» **TASK PROMPT**
In the material below, the required lines run from the one containing "a realistic simulation?" through the one containing "can we apply". Copy those lines exactly, ends included, and nothing else.

» **DATASET EXTRACT**
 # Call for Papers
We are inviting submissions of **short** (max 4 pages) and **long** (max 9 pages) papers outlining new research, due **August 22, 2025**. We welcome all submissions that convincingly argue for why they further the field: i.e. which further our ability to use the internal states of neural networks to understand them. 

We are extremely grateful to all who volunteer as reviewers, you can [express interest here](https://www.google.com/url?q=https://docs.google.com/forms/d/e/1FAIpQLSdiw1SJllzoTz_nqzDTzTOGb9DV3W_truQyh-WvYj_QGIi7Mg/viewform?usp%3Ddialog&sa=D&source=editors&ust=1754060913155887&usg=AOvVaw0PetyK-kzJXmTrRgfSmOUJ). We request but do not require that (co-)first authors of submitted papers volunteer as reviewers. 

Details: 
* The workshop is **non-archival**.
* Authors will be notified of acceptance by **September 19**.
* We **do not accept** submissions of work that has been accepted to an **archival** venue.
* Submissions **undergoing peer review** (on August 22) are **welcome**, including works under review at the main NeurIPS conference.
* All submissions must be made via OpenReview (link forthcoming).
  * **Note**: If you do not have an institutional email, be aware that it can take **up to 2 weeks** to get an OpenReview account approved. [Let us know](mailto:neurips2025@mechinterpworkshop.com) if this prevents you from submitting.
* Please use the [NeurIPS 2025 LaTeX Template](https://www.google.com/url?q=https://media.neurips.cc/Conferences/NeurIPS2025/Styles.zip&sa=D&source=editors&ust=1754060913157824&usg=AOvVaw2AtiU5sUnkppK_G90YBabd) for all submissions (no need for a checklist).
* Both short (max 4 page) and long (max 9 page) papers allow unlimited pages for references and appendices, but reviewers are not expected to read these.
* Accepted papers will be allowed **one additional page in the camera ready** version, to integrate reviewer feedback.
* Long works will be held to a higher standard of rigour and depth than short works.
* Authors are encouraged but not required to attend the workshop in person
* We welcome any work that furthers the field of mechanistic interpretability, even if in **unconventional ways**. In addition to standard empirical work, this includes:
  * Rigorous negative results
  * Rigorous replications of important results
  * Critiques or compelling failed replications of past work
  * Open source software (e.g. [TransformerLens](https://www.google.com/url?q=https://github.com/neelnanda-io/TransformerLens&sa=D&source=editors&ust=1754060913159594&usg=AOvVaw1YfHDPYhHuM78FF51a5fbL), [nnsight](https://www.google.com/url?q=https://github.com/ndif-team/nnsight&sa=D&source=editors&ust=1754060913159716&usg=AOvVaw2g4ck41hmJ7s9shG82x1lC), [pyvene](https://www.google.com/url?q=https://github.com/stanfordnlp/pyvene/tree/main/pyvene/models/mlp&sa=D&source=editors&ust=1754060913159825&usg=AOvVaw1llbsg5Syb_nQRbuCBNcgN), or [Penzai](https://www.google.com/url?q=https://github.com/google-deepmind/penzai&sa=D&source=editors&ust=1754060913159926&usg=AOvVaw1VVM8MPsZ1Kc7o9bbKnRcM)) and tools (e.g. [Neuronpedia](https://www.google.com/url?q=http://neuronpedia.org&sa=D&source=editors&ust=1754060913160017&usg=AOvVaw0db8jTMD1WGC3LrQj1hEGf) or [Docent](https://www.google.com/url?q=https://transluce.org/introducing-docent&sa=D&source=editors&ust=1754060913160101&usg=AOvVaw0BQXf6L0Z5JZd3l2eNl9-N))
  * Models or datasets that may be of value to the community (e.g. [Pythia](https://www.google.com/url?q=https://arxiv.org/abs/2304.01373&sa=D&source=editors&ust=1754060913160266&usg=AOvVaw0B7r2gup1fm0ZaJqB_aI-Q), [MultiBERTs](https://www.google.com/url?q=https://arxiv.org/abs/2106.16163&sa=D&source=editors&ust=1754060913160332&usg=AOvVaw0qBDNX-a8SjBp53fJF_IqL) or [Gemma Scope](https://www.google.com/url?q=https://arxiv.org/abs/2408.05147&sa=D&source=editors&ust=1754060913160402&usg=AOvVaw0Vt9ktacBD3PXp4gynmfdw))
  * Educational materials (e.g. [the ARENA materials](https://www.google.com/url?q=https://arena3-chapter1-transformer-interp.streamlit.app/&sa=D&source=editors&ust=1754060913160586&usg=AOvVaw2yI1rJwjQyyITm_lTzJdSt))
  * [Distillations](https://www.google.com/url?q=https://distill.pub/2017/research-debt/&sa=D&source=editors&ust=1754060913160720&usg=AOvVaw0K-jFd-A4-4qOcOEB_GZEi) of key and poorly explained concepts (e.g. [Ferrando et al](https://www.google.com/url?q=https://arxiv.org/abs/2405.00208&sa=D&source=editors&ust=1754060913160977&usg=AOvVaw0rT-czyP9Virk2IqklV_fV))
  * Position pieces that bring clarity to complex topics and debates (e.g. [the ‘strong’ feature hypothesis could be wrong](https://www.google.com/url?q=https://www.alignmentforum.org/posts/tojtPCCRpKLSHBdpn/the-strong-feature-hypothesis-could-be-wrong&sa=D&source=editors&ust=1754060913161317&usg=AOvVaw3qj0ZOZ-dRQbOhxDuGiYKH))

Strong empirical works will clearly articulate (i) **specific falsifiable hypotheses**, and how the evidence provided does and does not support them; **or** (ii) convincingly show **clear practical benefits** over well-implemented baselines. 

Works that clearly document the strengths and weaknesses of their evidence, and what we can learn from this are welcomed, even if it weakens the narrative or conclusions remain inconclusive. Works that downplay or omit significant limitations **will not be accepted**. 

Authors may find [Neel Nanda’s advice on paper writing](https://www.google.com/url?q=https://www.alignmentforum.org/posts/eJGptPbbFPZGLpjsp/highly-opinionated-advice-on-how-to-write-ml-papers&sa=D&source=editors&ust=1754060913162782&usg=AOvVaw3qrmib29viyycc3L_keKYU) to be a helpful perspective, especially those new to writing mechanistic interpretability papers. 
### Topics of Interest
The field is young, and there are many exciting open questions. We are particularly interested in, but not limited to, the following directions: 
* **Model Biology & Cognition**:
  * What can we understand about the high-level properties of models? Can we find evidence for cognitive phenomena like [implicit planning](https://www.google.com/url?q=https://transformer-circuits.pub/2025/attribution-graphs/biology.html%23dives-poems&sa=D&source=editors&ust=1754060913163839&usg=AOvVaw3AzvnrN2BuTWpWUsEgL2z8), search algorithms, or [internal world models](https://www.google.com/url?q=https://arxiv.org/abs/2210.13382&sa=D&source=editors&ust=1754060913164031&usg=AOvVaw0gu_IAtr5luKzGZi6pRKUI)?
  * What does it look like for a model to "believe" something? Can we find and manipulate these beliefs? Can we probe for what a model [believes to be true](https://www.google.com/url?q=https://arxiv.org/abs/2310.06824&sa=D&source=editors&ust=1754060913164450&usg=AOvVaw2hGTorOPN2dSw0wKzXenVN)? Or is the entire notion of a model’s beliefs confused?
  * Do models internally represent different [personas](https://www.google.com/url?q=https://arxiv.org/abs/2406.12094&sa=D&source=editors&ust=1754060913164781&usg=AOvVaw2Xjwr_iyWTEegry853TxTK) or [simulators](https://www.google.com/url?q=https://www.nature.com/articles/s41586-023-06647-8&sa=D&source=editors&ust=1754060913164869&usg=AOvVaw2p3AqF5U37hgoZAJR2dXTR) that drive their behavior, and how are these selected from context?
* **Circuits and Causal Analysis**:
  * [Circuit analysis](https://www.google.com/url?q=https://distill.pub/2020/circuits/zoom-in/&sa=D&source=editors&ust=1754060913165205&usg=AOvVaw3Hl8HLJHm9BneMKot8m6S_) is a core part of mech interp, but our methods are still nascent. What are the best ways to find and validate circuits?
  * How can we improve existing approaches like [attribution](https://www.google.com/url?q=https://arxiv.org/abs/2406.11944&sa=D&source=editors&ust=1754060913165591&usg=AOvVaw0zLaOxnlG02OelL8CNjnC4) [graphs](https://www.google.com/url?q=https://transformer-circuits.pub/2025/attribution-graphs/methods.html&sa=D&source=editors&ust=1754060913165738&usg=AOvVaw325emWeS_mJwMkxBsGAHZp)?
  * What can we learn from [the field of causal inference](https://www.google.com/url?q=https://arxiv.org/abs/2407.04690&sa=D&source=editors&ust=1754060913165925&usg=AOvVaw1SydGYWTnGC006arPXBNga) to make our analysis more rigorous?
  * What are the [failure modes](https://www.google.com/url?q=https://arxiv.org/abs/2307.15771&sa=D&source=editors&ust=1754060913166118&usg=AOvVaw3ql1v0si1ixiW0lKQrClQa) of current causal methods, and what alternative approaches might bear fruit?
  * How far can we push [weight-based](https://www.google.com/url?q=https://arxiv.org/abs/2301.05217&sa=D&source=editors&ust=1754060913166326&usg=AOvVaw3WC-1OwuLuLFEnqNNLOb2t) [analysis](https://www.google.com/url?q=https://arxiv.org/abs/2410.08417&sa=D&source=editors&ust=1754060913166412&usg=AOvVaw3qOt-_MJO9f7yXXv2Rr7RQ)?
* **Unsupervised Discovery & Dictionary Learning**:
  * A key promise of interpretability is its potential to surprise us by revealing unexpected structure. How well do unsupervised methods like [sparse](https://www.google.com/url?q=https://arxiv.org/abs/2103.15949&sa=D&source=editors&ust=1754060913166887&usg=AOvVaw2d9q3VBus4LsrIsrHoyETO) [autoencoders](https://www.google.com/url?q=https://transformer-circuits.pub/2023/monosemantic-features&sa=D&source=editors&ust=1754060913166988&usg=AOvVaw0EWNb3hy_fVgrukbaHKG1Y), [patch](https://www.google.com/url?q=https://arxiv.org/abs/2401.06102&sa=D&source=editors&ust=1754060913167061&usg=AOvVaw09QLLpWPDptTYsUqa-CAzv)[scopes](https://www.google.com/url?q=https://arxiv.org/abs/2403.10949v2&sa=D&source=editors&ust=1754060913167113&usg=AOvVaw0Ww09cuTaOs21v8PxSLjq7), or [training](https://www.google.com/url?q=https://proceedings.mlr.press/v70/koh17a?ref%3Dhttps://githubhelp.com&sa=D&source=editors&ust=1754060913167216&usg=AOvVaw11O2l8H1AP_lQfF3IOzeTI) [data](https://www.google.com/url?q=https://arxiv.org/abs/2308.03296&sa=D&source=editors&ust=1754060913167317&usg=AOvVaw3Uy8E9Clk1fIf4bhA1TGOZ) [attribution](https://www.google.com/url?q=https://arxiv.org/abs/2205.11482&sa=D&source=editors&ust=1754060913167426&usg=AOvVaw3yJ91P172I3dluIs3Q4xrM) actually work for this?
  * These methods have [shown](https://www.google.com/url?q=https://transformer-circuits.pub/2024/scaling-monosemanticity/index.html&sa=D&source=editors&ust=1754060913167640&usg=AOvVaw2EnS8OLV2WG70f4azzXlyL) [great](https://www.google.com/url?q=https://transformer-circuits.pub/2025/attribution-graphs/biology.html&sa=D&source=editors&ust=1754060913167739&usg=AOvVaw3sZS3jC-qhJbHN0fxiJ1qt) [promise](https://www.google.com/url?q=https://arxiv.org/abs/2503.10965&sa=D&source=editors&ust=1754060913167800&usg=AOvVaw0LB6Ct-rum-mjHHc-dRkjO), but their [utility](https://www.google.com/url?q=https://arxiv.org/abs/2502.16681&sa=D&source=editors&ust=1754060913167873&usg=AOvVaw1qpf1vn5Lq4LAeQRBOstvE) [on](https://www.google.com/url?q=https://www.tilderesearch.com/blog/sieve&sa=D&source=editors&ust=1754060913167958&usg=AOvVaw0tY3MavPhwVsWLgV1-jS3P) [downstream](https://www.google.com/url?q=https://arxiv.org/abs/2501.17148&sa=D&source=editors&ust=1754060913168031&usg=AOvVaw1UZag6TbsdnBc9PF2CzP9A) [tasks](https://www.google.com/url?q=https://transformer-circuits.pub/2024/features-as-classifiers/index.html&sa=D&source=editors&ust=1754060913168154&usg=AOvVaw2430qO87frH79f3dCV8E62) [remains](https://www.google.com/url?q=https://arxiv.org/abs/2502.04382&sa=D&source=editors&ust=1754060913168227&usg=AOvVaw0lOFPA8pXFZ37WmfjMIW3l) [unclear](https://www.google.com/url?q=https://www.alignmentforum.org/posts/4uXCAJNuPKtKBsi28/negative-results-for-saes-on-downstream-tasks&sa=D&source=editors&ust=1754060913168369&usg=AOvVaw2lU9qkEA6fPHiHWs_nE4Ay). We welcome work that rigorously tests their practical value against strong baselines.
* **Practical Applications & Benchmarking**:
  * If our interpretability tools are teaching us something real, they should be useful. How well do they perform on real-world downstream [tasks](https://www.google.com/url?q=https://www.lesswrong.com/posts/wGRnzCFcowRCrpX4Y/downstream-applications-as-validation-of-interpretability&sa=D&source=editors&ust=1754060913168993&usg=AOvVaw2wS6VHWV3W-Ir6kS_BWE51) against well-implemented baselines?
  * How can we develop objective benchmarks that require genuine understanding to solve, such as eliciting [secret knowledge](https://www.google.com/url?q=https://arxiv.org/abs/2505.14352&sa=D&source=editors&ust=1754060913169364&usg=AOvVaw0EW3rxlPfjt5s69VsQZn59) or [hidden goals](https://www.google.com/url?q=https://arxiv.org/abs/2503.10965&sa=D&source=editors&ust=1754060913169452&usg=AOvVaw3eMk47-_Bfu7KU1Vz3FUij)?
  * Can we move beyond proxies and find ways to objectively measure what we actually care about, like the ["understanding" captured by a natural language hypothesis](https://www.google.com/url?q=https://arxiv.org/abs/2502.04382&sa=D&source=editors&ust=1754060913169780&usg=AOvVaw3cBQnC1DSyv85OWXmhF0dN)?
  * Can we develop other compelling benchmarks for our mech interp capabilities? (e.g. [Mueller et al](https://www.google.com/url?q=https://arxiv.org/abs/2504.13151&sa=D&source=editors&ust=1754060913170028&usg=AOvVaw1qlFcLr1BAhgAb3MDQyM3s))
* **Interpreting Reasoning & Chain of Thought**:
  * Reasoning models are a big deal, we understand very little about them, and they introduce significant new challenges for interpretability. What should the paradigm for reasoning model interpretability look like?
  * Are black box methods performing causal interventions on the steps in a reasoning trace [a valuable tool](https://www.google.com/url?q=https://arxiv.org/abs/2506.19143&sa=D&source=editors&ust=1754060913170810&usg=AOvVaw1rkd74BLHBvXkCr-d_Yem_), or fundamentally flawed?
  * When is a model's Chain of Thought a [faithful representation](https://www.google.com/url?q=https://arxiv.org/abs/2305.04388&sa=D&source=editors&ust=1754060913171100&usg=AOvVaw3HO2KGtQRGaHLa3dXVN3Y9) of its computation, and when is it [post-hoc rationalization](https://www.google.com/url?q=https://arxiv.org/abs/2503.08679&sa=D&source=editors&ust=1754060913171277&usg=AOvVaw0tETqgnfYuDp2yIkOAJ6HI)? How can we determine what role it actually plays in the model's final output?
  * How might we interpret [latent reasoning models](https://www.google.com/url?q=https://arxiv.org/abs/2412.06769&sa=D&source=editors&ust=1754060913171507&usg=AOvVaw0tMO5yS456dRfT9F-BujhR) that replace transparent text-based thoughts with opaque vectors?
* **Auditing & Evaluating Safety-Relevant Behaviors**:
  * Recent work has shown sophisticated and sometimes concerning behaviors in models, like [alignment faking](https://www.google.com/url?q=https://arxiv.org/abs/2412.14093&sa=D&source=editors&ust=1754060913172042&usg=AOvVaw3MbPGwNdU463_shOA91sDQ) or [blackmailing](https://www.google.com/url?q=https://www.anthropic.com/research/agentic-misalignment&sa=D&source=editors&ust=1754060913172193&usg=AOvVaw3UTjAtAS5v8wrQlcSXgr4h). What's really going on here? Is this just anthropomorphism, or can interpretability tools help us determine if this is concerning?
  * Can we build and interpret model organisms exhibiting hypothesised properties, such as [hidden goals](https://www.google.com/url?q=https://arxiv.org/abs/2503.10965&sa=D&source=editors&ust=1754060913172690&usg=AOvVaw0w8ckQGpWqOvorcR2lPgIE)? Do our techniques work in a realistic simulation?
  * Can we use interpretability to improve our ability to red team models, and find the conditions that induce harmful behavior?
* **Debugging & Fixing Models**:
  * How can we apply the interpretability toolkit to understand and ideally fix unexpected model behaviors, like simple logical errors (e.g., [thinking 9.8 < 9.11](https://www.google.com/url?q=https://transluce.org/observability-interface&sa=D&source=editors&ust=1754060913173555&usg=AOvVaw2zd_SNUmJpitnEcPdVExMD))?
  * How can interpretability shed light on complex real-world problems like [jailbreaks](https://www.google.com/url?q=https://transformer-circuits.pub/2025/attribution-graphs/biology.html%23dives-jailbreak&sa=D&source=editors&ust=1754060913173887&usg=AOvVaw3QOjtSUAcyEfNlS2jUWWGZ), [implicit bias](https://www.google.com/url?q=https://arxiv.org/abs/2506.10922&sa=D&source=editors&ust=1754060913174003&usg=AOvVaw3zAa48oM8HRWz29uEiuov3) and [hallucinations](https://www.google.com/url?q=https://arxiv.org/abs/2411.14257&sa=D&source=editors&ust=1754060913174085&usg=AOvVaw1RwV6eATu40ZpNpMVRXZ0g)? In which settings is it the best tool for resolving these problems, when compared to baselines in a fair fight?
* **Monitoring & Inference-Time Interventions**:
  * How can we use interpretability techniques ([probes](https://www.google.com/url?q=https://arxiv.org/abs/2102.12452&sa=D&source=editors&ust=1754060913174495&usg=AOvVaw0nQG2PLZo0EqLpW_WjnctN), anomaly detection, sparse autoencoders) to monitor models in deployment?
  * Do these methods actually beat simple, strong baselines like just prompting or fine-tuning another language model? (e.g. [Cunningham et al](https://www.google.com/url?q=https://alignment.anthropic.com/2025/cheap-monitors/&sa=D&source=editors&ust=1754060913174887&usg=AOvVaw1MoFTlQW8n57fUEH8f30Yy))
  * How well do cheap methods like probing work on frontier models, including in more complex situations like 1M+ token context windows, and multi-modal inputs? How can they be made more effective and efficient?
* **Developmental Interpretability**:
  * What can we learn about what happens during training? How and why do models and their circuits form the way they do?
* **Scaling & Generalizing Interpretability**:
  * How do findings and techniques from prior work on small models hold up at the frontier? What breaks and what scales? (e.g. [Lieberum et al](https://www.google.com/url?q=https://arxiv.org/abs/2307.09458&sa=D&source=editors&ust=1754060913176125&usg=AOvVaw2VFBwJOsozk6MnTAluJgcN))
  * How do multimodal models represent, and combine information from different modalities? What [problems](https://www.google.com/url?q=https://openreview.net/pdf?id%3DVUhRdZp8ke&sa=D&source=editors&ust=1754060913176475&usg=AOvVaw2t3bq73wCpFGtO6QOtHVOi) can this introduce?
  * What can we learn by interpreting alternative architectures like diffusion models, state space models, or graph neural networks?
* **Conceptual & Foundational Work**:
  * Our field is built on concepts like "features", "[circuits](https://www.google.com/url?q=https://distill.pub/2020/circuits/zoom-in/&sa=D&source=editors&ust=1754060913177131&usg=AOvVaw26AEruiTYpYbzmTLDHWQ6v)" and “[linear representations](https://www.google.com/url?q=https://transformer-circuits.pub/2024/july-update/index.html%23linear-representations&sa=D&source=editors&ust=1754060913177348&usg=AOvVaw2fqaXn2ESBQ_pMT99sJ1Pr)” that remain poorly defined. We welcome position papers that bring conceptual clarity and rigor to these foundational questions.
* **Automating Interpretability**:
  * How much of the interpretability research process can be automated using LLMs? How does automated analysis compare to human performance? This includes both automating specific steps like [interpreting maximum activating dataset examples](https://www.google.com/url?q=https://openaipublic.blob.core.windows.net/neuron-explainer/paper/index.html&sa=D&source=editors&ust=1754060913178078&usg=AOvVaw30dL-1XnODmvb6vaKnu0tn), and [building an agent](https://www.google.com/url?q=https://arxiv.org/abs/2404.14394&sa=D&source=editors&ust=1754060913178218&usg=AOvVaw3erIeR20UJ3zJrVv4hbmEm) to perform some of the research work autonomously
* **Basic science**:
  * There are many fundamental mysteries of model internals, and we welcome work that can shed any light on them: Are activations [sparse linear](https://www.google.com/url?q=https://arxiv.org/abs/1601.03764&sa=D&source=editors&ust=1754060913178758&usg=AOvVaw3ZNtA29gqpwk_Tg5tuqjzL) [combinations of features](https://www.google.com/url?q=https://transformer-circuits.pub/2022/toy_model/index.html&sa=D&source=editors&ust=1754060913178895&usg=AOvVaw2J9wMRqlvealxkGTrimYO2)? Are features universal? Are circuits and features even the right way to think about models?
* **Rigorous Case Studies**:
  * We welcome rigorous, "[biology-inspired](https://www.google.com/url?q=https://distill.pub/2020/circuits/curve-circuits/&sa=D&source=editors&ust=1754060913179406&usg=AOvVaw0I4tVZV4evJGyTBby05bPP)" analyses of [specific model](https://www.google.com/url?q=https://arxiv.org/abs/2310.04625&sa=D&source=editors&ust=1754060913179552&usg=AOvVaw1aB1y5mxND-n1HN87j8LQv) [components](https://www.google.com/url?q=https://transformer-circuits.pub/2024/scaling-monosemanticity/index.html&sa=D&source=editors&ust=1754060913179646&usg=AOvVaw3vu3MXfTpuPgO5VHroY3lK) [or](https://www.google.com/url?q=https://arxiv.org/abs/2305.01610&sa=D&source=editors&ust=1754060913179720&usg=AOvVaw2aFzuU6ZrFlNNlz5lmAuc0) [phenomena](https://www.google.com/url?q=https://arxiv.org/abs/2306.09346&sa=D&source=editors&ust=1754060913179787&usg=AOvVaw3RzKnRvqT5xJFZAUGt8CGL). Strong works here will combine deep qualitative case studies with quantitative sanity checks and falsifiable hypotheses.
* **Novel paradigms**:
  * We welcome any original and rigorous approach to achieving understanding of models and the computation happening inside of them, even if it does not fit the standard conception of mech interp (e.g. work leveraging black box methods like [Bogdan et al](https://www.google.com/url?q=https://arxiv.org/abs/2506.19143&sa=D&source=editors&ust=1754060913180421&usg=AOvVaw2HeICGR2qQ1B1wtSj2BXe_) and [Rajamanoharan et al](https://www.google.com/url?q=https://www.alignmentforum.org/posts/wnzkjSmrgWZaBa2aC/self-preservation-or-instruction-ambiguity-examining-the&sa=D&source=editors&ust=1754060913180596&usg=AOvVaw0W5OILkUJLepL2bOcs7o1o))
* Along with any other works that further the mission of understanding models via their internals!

» **SOLUTION TO THE EXERCISE**
  * Can we build and interpret model organisms exhibiting hypothesised properties, such as [hidden goals](https://www.google.com/url?q=https://arxiv.org/abs/2503.10965&sa=D&source=editors&ust=1754060913172690&usg=AOvVaw0w8ckQGpWqOvorcR2lPgIE)? Do our techniques work in a realistic simulation?
  * Can we use interpretability to improve our ability to red team models, and find the conditions that induce harmful behavior?
* **Debugging & Fixing Models**:
  * How can we apply the interpretability toolkit to understand and ideally fix unexpected model behaviors, like simple logical errors (e.g., [thinking 9.8 < 9.11](https://www.google.com/url?q=https://transluce.org/observability-interface&sa=D&source=editors&ust=1754060913173555&usg=AOvVaw2zd_SNUmJpitnEcPdVExMD))?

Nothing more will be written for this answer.